**EXERCISE DESCRIPTION**
Please transcribe exactly the lines from the one containing "## 🔗 Estrutura da API (Backend)" through the end of the records below, both included, and nothing else.

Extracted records
:::
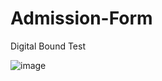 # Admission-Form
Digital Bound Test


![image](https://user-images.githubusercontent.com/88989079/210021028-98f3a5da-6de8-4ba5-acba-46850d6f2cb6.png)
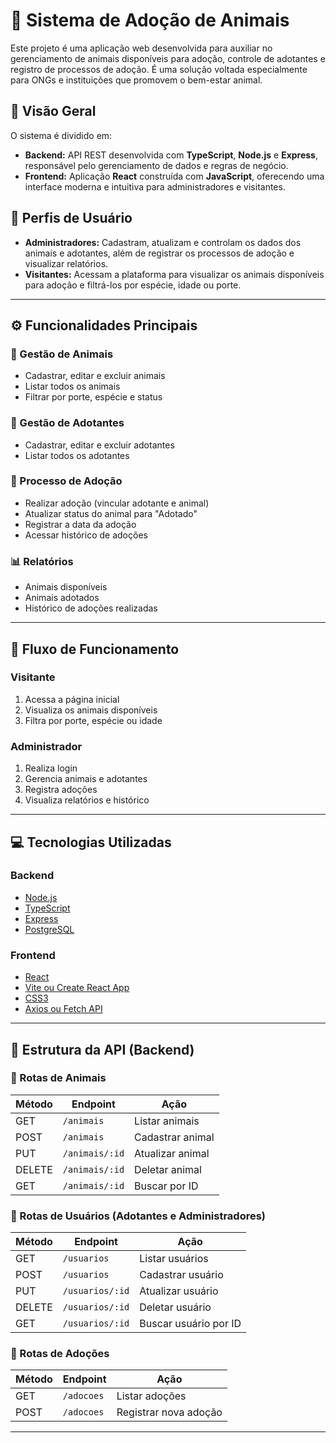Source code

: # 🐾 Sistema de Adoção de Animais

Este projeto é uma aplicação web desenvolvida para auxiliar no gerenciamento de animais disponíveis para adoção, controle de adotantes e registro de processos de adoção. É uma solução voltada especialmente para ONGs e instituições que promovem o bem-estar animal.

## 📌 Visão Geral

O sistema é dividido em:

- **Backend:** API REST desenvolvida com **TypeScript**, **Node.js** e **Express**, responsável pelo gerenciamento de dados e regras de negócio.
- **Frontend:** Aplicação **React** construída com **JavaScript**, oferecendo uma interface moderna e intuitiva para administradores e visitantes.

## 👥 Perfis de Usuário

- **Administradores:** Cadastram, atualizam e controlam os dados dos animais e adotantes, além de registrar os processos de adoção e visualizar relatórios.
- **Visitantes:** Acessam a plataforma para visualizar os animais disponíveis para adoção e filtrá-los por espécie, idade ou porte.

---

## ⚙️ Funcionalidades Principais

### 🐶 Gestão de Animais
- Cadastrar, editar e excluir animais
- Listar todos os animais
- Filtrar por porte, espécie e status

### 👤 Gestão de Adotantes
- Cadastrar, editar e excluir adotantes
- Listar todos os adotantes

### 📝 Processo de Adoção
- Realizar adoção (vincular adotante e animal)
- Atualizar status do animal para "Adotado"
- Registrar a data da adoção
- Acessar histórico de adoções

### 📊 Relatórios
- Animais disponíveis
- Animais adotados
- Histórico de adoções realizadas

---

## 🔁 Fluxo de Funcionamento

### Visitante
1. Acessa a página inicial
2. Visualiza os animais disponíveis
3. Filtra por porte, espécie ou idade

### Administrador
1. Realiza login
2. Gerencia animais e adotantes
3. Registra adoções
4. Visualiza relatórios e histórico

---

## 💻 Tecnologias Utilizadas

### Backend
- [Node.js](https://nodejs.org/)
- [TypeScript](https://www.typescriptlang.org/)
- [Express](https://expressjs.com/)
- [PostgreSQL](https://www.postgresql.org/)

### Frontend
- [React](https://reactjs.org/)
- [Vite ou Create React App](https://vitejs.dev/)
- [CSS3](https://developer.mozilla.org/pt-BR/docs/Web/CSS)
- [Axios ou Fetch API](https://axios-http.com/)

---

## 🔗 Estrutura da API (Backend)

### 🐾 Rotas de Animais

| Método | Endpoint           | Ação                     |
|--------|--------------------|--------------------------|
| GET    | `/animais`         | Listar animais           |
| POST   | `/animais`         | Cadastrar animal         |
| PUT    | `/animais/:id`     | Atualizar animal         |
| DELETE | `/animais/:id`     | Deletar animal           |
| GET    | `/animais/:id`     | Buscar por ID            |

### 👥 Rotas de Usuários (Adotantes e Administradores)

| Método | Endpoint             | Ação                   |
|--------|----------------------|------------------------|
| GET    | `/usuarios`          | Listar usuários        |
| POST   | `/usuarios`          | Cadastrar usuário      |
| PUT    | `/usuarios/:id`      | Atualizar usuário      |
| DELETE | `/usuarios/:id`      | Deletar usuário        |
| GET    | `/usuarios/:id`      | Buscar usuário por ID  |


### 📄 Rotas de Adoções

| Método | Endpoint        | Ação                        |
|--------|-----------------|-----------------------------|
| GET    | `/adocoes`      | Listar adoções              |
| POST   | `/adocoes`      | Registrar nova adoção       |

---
:::
**TASK RESULT**
## 🔗 Estrutura da API (Backend)

### 🐾 Rotas de Animais

| Método | Endpoint           | Ação                     |
|--------|--------------------|--------------------------|
| GET    | `/animais`         | Listar animais           |
| POST   | `/animais`         | Cadastrar animal         |
| PUT    | `/animais/:id`     | Atualizar animal         |
| DELETE | `/animais/:id`     | Deletar animal           |
| GET    | `/animais/:id`     | Buscar por ID            |

### 👥 Rotas de Usuários (Adotantes e Administradores)

| Método | Endpoint             | Ação                   |
|--------|----------------------|------------------------|
| GET    | `/usuarios`          | Listar usuários        |
| POST   | `/usuarios`          | Cadastrar usuário      |
| PUT    | `/usuarios/:id`      | Atualizar usuário      |
| DELETE | `/usuarios/:id`      | Deletar usuário        |
| GET    | `/usuarios/:id`      | Buscar usuário por ID  |


### 📄 Rotas de Adoções

| Método | Endpoint        | Ação                        |
|--------|-----------------|-----------------------------|
| GET    | `/adocoes`      | Listar adoções              |
| POST   | `/adocoes`      | Registrar nova adoção       |

---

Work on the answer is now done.